- **Data supplied**
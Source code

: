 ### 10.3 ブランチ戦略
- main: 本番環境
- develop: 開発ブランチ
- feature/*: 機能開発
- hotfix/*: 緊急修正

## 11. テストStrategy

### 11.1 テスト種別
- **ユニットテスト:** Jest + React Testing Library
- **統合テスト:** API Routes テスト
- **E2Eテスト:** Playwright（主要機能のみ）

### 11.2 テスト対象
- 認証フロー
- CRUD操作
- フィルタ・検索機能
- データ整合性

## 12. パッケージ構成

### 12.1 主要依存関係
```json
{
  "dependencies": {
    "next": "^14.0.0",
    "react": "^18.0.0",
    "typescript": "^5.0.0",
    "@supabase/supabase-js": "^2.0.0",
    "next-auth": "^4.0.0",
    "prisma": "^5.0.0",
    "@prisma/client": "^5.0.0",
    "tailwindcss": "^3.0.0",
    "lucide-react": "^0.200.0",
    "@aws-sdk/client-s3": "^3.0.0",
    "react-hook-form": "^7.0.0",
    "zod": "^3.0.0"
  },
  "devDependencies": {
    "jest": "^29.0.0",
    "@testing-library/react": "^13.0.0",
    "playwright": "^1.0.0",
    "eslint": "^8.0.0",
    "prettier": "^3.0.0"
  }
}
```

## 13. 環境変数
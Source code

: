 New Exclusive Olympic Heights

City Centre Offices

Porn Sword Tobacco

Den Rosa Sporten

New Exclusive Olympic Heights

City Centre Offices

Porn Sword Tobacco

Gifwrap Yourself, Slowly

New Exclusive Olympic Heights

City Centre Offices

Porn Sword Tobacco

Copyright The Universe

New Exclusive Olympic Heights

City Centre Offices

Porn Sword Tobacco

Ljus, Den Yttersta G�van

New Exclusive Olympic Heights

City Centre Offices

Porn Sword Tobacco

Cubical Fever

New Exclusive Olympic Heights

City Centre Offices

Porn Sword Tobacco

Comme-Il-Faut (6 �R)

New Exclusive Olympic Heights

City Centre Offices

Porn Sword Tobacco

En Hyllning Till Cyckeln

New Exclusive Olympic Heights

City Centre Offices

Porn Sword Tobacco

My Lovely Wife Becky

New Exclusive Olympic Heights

- **Instructions for the task**
Go through the listing above and set down each line exactly as it stands.

- **Response to this task**
Source code

: ### 10.3 ブランチ戦略
- main: 本番環境
- develop: 開発ブランチ
- feature/*: 機能開発
- hotfix/*: 緊急修正

## 11. テストStrategy

### 11.1 テスト種別
- **ユニットテスト:** Jest + React Testing Library
- **統合テスト:** API Routes テスト
- **E2Eテスト:** Playwright（主要機能のみ）

### 11.2 テスト対象
- 認証フロー
- CRUD操作
- フィルタ・検索機能
- データ整合性

## 12. パッケージ構成

### 12.1 主要依存関係
```json
{
  "dependencies": {
    "next": "^14.0.0",
    "react": "^18.0.0",
    "typescript": "^5.0.0",
    "@supabase/supabase-js": "^2.0.0",
    "next-auth": "^4.0.0",
    "prisma": "^5.0.0",
    "@prisma/client": "^5.0.0",
    "tailwindcss": "^3.0.0",
    "lucide-react": "^0.200.0",
    "@aws-sdk/client-s3": "^3.0.0",
    "react-hook-form": "^7.0.0",
    "zod": "^3.0.0"
  },
  "devDependencies": {
    "jest": "^29.0.0",
    "@testing-library/react": "^13.0.0",
    "playwright": "^1.0.0",
    "eslint": "^8.0.0",
    "prettier": "^3.0.0"
  }
}
```

## 13. 環境変数
Source code

: New Exclusive Olympic Heights

City Centre Offices

Porn Sword Tobacco

Den Rosa Sporten

New Exclusive Olympic Heights

City Centre Offices

Porn Sword Tobacco

Gifwrap Yourself, Slowly

New Exclusive Olympic Heights

City Centre Offices

Porn Sword Tobacco

Copyright The Universe

New Exclusive Olympic Heights

City Centre Offices

Porn Sword Tobacco

Ljus, Den Yttersta G�van

New Exclusive Olympic Heights

City Centre Offices

Porn Sword Tobacco

Cubical Fever

New Exclusive Olympic Heights

City Centre Offices

Porn Sword Tobacco

Comme-Il-Faut (6 �R)

New Exclusive Olympic Heights

City Centre Offices

Porn Sword Tobacco

En Hyllning Till Cyckeln

New Exclusive Olympic Heights

City Centre Offices

Porn Sword Tobacco

My Lovely Wife Becky

New Exclusive Olympic Heights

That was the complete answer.